CentOS 7, samba issue: 0 Files/Folders when trying to share USB drive with EXT4 file system.

Samba Configuration file:

[global]
workgroup = WORKGROUP
server string = Samba Server %v
netbios name = 271-filesharing
security = user
map to guest = bad user
dns proxy = no

#============================ Share Definitions ============================== 
[Administrator]
path = /mnt/ELEMENTERY-1TB/
browsable =yes
writable = yes
public = no
valid users = RVS

I have user called RVS on samba. I can access samba share using my macbook pro when I use path to user's home directory.

I've done sudo chown RVS:RVS -R /mnt/ELEMENTERY-1TB. Here are the permissions of the drive:

[RVS@271 mnt]$ ls -al
total 4
drwxr-xr-x.  3 RVS  RVS    28 Sep 12 00:26 .
dr-xr-xr-x. 17 root root  224 Sep  9 11:27 ..
drwxrwxrwx.  4 RVS  RVS  4096 Sep 12 00:26 ELEMENTERY-1TB

I also mounted this drive as RVS user with sudo mount /deb/sdb /mnt/ELEMENTERY-1TB.

Is there something I have skipped in configuration/permissions?

Best Answer

CentOS enables SELinux by default, which adds additional security restrictions on the system.
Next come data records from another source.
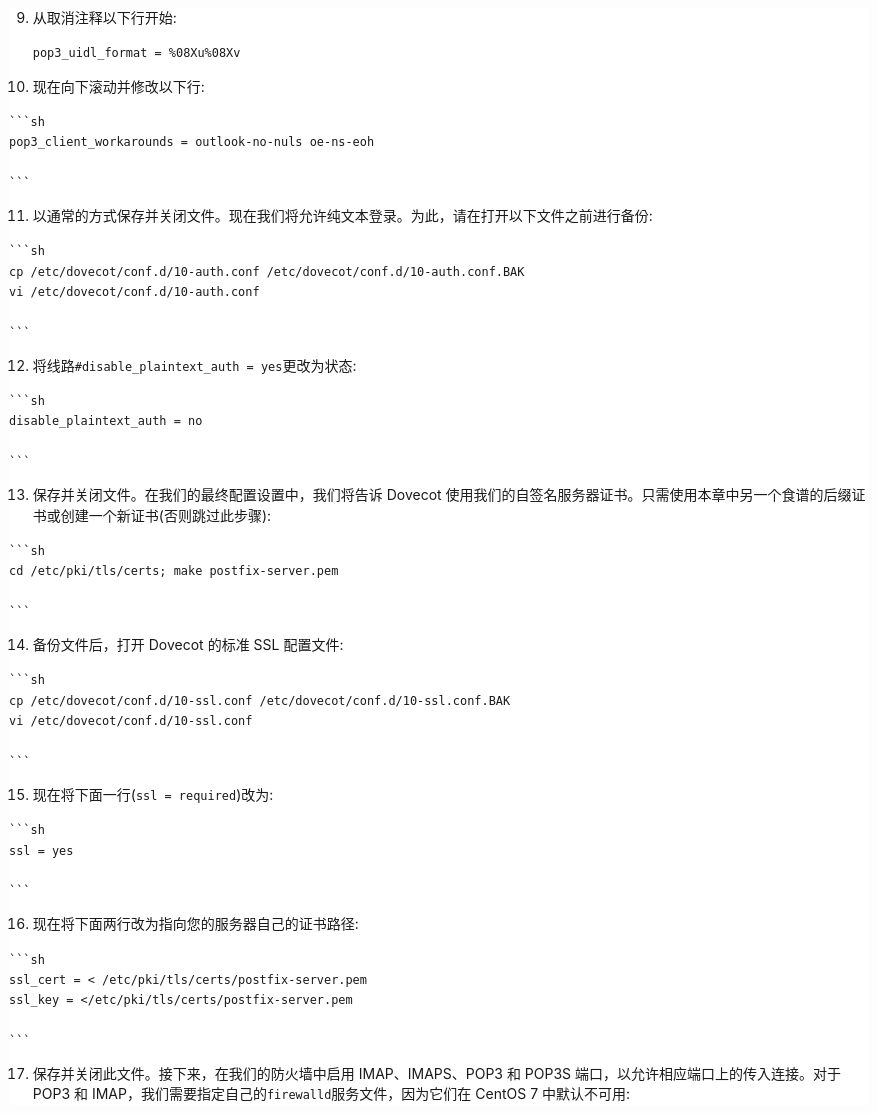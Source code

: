9.  从取消注释以下行开始:

    ```sh
    pop3_uidl_format = %08Xu%08Xv

    ```

10.  现在向下滚动并修改以下行:

    ```sh
    pop3_client_workarounds = outlook-no-nuls oe-ns-eoh

    ```

11.  以通常的方式保存并关闭文件。现在我们将允许纯文本登录。为此，请在打开以下文件之前进行备份:

    ```sh
    cp /etc/dovecot/conf.d/10-auth.conf /etc/dovecot/conf.d/10-auth.conf.BAK
    vi /etc/dovecot/conf.d/10-auth.conf

    ```

12.  将线路`#disable_plaintext_auth = yes`更改为状态:

    ```sh
    disable_plaintext_auth = no

    ```

13.  保存并关闭文件。在我们的最终配置设置中，我们将告诉 Dovecot 使用我们的自签名服务器证书。只需使用本章中另一个食谱的后缀证书或创建一个新证书(否则跳过此步骤):

    ```sh
    cd /etc/pki/tls/certs; make postfix-server.pem

    ```

14.  备份文件后，打开 Dovecot 的标准 SSL 配置文件:

    ```sh
    cp /etc/dovecot/conf.d/10-ssl.conf /etc/dovecot/conf.d/10-ssl.conf.BAK
    vi /etc/dovecot/conf.d/10-ssl.conf

    ```

15.  现在将下面一行(`ssl = required`)改为:

    ```sh
    ssl = yes

    ```

16.  现在将下面两行改为指向您的服务器自己的证书路径:

    ```sh
    ssl_cert = < /etc/pki/tls/certs/postfix-server.pem
    ssl_key = </etc/pki/tls/certs/postfix-server.pem

    ```

17.  保存并关闭此文件。接下来，在我们的防火墙中启用 IMAP、IMAPS、POP3 和 POP3S 端口，以允许相应端口上的传入连接。对于 POP3 和 IMAP，我们需要指定自己的`firewalld`服务文件，因为它们在 CentOS 7 中默认不可用:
Default policy mostly covers the typical/default configurations for confined software. When access is denied, usually a log entry is generated in audit logs in /var/log/audit/audit.log.

With a removable media you should consider mounting the device with SELinux context option. This way you avoid modifying your system's SELinux policy and the need for filesystem relabeling on the removable device. You can use samba_share_t if you only intend to make the mount point to be used with samba. If you use/label user_home_t type, the files will be treated as if they were in user home directory.

mount -t ext4 /dev/sdb /mnt/ELEMENTERY-1TB \
      -o context="system_u:object_r:samba_share_t:s0"

Or in /etc/fstab

UUID=<...> /mnt/ELEMENTERY-1TB/ ext4 defaults,errors=remount-ro,context="system_u:object_r:samba_share_t:s0" 0 1

If you still have issues with SELinux, you can use audit2why to find out why access was denied, and possibly if a SELinux boolean exists to allow access. In case you need to alter SELinux policy, you can use audit2allow to generate a policy module to allow access.

There are also two booleans samba_export_all_ro and samba_export_all_rw when enabled allow samba to access (and share) any files. In this case this allows samba significantly more access than required and therefore should not be used in this situation as mount options can be configured easily.